_PROBLEM DETAILS:_
Which lines come from the start of the listing through the line holding "Install JSON-Server by running json-server"? Restate exactly those, both included, minus the pictures.
-------------------------
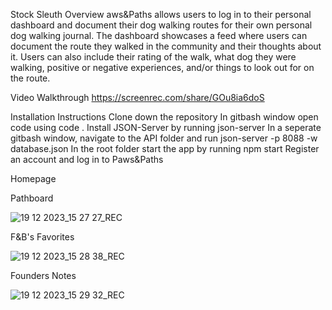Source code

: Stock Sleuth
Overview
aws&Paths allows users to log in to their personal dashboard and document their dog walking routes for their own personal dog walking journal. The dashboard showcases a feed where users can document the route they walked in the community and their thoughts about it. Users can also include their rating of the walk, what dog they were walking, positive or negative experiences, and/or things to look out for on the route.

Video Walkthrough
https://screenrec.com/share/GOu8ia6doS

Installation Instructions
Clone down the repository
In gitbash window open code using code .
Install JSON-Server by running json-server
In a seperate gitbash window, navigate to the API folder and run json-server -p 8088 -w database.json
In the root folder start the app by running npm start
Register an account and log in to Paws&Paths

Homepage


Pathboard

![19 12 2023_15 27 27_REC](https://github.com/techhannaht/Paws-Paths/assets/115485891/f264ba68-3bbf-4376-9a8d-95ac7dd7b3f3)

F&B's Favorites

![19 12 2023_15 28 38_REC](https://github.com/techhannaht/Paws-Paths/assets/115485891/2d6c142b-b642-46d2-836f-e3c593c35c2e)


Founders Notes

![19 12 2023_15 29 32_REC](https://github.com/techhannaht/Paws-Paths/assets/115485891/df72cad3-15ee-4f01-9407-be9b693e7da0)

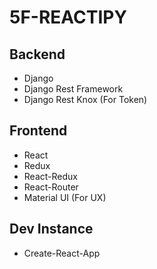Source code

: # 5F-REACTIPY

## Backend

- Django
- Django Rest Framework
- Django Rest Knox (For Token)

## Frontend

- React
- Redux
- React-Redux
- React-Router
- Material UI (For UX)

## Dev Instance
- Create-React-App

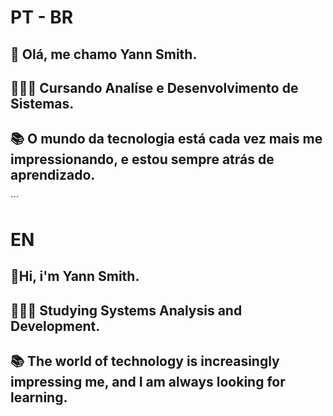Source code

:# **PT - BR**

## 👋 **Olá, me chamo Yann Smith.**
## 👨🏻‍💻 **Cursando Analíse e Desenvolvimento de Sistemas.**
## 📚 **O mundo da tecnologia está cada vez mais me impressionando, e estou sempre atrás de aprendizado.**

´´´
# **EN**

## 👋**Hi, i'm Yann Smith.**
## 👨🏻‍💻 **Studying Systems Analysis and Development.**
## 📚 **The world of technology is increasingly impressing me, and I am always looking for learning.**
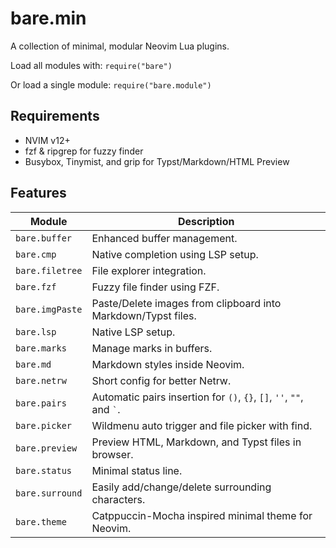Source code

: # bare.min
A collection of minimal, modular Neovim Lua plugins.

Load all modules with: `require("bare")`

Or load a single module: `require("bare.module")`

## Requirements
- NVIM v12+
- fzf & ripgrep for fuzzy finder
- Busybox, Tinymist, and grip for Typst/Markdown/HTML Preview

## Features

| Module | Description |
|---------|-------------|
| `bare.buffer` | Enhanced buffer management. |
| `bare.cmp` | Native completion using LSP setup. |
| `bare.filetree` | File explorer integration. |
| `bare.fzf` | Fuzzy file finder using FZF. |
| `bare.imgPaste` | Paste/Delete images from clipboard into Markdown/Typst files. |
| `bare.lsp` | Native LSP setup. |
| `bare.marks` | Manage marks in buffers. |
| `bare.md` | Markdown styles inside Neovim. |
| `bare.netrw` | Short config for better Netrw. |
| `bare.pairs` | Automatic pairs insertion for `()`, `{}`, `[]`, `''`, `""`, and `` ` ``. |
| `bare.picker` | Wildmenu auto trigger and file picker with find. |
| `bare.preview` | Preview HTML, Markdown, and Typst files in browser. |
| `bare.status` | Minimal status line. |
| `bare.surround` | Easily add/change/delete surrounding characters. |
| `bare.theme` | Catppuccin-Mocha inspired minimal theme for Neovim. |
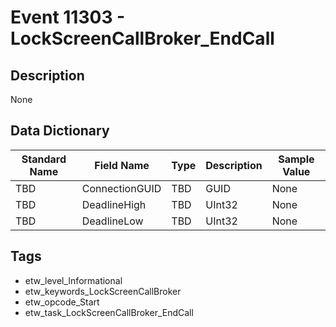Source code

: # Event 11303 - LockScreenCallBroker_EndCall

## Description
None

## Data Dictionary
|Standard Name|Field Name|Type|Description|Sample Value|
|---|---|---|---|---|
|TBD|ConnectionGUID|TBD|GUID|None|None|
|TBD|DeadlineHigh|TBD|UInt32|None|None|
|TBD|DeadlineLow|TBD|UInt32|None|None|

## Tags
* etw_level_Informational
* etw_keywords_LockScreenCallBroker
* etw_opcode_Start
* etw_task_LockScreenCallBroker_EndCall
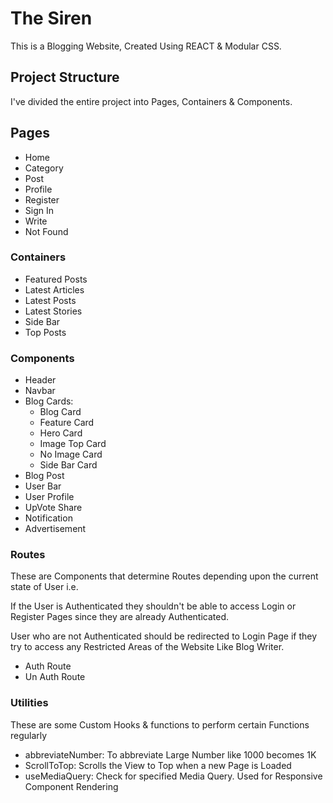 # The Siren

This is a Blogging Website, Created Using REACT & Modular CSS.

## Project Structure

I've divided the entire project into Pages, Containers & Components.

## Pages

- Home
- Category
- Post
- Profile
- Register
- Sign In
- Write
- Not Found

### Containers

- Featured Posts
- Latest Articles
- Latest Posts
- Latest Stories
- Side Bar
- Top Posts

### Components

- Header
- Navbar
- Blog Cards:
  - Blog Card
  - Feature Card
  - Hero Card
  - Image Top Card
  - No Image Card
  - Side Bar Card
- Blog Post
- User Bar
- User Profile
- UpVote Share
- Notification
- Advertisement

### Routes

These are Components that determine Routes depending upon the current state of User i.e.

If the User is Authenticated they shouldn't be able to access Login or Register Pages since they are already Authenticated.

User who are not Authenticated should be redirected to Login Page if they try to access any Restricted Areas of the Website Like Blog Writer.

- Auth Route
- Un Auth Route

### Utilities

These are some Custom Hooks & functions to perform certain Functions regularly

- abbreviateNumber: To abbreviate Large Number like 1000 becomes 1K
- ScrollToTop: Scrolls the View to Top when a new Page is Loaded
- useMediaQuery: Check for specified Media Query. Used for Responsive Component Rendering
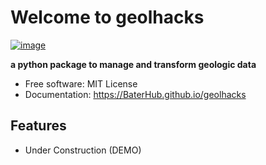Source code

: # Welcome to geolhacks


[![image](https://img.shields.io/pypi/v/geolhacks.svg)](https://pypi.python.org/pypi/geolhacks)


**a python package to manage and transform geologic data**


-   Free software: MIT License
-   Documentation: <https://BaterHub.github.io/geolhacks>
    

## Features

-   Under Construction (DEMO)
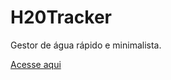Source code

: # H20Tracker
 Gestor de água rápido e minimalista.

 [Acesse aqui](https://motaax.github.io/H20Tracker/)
-------------------------
_RESULT OF THE TASK:_
Source code

: Stock Sleuth
Overview
aws&Paths allows users to log in to their personal dashboard and document their dog walking routes for their own personal dog walking journal. The dashboard showcases a feed where users can document the route they walked in the community and their thoughts about it. Users can also include their rating of the walk, what dog they were walking, positive or negative experiences, and/or things to look out for on the route.

Video Walkthrough
https://screenrec.com/share/GOu8ia6doS

Installation Instructions
Clone down the repository
In gitbash window open code using code .
Install JSON-Server by running json-server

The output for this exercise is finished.